Joueurs, Mao II et Les Noms sont trois romans de l'écrivain vivant américain mondialement reconnu Don DeLillo. Le metteur en scène Julien Gosselin s’est plongé dans cette littérature qui explore la violence, ses origines et ses différents langages. Il propose trois spectacles aux esthétiques différentes, qui peuvent se voir séparément ou dans la continuité, lors des « intégrales ». Chaque œuvre est un voyage dans l’histoire mondiale récente et interroge, par le prisme de parcours et d’histoires intimes de femmes et d’hommes, le lien entre terrorisme et finance, et la naissance mystérieuse de la parole et de l’écriture.En 2018, Julien Gosselin, lecteur passionné, a entrepris un remarquable et colossal travail de transposition scénique de l'univers romanesque de Don DeLillo.

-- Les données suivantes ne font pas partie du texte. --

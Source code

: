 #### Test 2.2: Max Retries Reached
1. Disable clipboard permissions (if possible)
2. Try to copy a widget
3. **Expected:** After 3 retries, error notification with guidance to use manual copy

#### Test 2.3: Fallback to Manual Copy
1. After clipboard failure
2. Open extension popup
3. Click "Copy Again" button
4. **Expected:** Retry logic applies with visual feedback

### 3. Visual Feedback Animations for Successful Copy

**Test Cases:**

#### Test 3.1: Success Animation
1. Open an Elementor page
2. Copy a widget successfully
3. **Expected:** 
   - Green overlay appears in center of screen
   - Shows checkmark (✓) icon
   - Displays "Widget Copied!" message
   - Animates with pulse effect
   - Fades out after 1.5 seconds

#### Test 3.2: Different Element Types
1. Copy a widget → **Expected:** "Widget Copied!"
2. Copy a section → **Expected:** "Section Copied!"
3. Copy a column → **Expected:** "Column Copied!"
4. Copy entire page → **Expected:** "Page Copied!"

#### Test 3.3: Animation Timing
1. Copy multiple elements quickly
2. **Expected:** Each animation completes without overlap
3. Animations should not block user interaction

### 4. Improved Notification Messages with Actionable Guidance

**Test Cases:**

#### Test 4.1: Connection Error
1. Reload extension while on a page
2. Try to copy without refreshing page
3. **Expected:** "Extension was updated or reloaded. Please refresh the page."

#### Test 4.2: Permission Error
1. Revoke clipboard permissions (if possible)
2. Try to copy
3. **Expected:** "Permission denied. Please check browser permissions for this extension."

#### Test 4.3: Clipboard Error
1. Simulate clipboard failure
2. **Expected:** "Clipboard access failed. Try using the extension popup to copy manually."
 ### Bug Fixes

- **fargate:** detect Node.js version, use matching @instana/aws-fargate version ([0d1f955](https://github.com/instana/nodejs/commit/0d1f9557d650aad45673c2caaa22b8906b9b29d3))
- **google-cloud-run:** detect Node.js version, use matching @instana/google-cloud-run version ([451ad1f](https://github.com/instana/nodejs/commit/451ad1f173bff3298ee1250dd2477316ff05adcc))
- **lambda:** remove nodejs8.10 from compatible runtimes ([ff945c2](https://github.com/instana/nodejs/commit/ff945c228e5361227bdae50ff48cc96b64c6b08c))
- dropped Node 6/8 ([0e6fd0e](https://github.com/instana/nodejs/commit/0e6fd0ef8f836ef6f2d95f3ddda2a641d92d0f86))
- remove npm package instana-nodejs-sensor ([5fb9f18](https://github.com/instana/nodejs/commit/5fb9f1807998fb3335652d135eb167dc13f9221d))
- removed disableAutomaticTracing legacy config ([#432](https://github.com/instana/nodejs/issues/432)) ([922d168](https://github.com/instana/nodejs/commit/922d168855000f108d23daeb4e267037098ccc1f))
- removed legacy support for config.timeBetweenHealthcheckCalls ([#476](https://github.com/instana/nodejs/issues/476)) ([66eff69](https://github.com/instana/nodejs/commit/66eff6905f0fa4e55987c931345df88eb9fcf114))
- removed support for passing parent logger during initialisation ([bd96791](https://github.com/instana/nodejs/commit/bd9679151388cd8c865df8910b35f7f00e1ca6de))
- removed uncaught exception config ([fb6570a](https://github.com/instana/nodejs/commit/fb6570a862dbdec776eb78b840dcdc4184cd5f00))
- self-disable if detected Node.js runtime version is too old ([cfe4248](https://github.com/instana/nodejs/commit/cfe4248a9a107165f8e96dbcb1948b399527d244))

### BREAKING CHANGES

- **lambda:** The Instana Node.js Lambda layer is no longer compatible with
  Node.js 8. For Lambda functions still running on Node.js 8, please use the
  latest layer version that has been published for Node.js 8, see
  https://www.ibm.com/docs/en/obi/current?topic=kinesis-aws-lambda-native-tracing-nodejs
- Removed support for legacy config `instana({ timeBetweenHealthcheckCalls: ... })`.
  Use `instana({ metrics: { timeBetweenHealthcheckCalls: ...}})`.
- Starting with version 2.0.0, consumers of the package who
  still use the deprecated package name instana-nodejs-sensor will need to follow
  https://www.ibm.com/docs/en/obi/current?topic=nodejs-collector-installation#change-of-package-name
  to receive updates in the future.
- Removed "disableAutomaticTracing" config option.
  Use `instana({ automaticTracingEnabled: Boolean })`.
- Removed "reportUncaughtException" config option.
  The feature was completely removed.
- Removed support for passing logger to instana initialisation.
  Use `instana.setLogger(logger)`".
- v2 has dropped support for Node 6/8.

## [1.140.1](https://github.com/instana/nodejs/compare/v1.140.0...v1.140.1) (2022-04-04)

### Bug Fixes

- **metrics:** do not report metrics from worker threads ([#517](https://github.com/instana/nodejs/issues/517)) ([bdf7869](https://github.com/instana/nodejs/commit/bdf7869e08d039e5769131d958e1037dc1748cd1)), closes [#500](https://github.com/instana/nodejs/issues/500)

La première réalisation en a été la trilogie Joueurs/Mao II/Les Noms au Festival d'Avignon, avant L'Homme qui tombe avec l'ITA-Ensemble, la compagnie d'Ivo van Hove à Amsterdam.

En route pour un marathon de 9H 30 de représentation dans le tout nouveau cadre du Théâtre du Maillon, sobre écrin noir de nos "nuits blanches": en l'occurrence une après-midi, matinée, soirée inédite, passée à rester éveillés!

Marcel Proust le pratiquait en littérature: échapper au temps par la longueur de la phrase en multipliant les va-et-vient. C'est exactement pareil au cinéma: entamer un mouvement, celui de la caméra, sans ne jamais l'arrêter, l'interrompre par un point de montage. Cela s'appelle un PLAN SEQUENCE. 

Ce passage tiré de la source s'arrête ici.